In my home town (popn: 30,000), 'live music' meant kids' recorder recitals; art exhibitions were shown at the library, maybe twice a year. Any other “cultural events” belonged in the city for rich intellectuals or poor, dissolute students and was distrusted or condemned.
But Spain has never become uncomfortable with culture: like education it is seen as an unalloyed good. Every town has a Casa de la Cultura, and that's in addition to a town hall and a library. All show exhibitions of local and foreign art – icons and objects; paintings, sketches and photographs. Then there are galleries like those in Cómpeta or Nerja. There's even artwork on sale in most of the bars and restaurants. And every village has its own brass band and church choir and the kids all learn dancing from age four.

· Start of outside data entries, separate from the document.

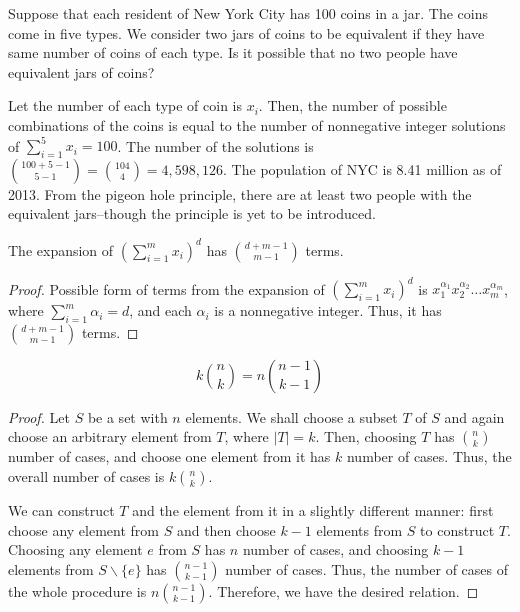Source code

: \documentclass[../main.tex]{subfiles}
\begin{document}
\begin{prob} 
    Suppose that each resident of New York City has 100 coins in a jar.
    The coins come in five types.
    We consider two jars of coins to be equivalent if they have same number of coins of each type.
    Is it possible that no two people have equivalent jars of coins?
\end{prob}
\begin{sol}
    Let the number of each type of coin is $x_i$.
    Then, the number of possible combinations of the coins is equal to the number of nonnegative integer solutions of $\sum_{i=1}^5 x_i = 100$.
    The number of the solutions is ${100 + 5 - 1 \choose 5 - 1} = {104 \choose 4} = 4,598,126$.
    The population of NYC is 8.41 million as of 2013.
    From the pigeon hole principle, there are at least two people with the equivalent jars--though the principle is yet to be introduced.
\end{sol}

\begin{cor}
    The expansion of $\left( \sum_{i=1}^m x_i \right)^d$ has $d + m - 1 \choose m - 1$ terms.
\end{cor}
\begin{proof}
    Possible form of terms from the expansion of $\left( \sum_{i=1}^m x_i \right)^d$ is $x_1^{\alpha_1} x_2^{\alpha_2} \dots x_m^{\alpha_m}$, where $\sum_{i=1}^m \alpha_i = d$, and each $\alpha_i$ is a nonnegative integer.
    Thus, it has $d + m - 1 \choose m - 1$ terms.
\end{proof}

\begin{lem} 
    \[
        k {n \choose k} = n {n - 1 \choose k - 1}
    \]
\end{lem}
\begin{proof}
    Let $S$ be a set with $n$ elements.
    We shall choose a subset $T$ of $S$ and again choose an arbitrary element from $T$, where $|T| = k$.
    Then, choosing $T$ has $n \choose k$ number of cases, and choose one element from it has $k$ number of cases.
    Thus, the overall number of cases is $k {n \choose k}$.

    We can construct $T$ and the element from it in a slightly different manner: first choose any element from $S$ and then choose $k - 1$ elements from $S$ to construct $T$.
    Choosing any element $e$ from $S$ has $n$ number of cases, and choosing $k - 1$ elements from $S \backslash \{e\}$ has $n - 1 \choose k - 1$ number of cases.
    Thus, the number of cases of the whole procedure is $n {n - 1 \choose k - 1}$.
    Therefore, we have the desired relation.
\end{proof}
\end{document}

My town might have coped with this much, but would have been appalled by the summer fiestas, those three day parties with foam in the day and dancing and drinking all night and europop blasted out till the townhouses' windows vibrate. That doesn't seem very 'cultural' to everyone, but there are other events that pack a punch. Canillas de Albaida holds a Festival de Flamenco in June; Cómpeta's Night of the Wine competes with this in August; Salares celebrates a Fiesta Arabe in September. Canillas and Sayalonga both hold a week long 'culture week'.
All these are classically Spanish affairs, fitting tourist expectations and clustered into the long summer. It's still possible to imagine that these hill villages are so busy being quaint that there's nothing else on, especially in winter with few tourists and money saved for or spent on Christmas: you expect that out-of-season silence you get at the coast.
Yet there's been a boom in music gigs held in the bars and restaurants here. Perhaps it's the economic downturn encouraging competition, but there's been an upturn in live music. I'm writing this at the back-end of November. It's too late in the year to catch Tatiana Lopez dancing flamenco at the Almijara restaurant or Vino y Pasas playing at the Plaza Restaurant. Yet in the space of two weekends in Canillas de Albaida, Archez or Cómpeta I could see Straw Dogs, Guiri, Elvis, Blues and Beyond, Andy Time, Vagablondes, Acoustic Roots or Silver Fox.
That's a lot of bands, a lively mix of styles and a lot of choice. And that's the scene in just three villages with a combined population of about 5,000! My conclusion? Get about and see what's on and out there, not just for Christmas and New Year but for December and January too, or you'll miss out. I should be doing this too: I don't know what's on in Sayalonga and Corumbela or Salares and Sedella, but if the bars in Canillas de Albaida are anything to go by, they'll be humming.